*BRIEF*: Write out exactly, with no other output, the lines below from the one that contains "后续利用通过堆叠，溢出覆盖S" through the end.

RAW DATA Start Marker

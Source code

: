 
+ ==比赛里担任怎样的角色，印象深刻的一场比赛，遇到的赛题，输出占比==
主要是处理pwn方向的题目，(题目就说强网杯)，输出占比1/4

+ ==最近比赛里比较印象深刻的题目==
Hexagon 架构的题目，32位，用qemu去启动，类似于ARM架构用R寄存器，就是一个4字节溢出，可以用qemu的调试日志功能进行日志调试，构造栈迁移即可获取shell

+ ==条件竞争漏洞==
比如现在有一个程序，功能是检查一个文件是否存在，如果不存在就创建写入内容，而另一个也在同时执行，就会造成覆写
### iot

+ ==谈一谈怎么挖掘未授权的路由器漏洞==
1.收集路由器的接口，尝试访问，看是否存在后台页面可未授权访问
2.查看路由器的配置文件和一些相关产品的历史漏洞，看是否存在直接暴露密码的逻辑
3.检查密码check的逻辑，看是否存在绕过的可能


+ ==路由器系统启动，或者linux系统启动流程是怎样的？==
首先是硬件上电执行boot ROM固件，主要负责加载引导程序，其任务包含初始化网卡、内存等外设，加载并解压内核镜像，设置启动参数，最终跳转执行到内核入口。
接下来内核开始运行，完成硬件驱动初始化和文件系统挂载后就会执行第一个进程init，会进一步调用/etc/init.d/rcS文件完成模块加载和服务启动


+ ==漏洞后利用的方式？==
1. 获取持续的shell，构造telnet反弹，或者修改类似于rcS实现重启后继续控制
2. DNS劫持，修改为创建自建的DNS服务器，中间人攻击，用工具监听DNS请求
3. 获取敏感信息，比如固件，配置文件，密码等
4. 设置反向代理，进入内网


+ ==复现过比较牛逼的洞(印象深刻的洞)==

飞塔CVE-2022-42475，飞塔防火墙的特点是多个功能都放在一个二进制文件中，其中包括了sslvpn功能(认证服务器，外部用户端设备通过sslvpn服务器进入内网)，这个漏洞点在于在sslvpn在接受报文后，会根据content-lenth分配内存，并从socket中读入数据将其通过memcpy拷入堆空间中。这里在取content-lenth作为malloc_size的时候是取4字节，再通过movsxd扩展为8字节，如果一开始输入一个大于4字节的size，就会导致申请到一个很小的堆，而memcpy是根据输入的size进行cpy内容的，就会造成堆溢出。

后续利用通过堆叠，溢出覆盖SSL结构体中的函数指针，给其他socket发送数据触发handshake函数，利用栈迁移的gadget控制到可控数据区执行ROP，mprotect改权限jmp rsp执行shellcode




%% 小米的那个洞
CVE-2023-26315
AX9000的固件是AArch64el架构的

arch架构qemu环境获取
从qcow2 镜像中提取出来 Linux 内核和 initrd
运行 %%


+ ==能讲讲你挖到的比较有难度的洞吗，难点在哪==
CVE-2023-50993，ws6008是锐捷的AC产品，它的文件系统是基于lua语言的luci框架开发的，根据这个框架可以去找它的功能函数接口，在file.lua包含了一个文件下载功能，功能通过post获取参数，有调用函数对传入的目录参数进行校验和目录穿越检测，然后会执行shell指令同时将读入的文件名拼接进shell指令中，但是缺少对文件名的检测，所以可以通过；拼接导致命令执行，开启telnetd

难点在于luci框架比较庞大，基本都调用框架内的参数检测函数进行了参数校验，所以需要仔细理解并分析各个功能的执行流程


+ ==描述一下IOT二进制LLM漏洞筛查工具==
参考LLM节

RAW DATA End Marker

*RESPONSE BELOW*:
后续利用通过堆叠，溢出覆盖SSL结构体中的函数指针，给其他socket发送数据触发handshake函数，利用栈迁移的gadget控制到可控数据区执行ROP，mprotect改权限jmp rsp执行shellcode




%% 小米的那个洞
CVE-2023-26315
AX9000的固件是AArch64el架构的

arch架构qemu环境获取
从qcow2 镜像中提取出来 Linux 内核和 initrd
运行 %%


+ ==能讲讲你挖到的比较有难度的洞吗，难点在哪==
CVE-2023-50993，ws6008是锐捷的AC产品，它的文件系统是基于lua语言的luci框架开发的，根据这个框架可以去找它的功能函数接口，在file.lua包含了一个文件下载功能，功能通过post获取参数，有调用函数对传入的目录参数进行校验和目录穿越检测，然后会执行shell指令同时将读入的文件名拼接进shell指令中，但是缺少对文件名的检测，所以可以通过；拼接导致命令执行，开启telnetd

难点在于luci框架比较庞大，基本都调用框架内的参数检测函数进行了参数校验，所以需要仔细理解并分析各个功能的执行流程


+ ==描述一下IOT二进制LLM漏洞筛查工具==
参考LLM节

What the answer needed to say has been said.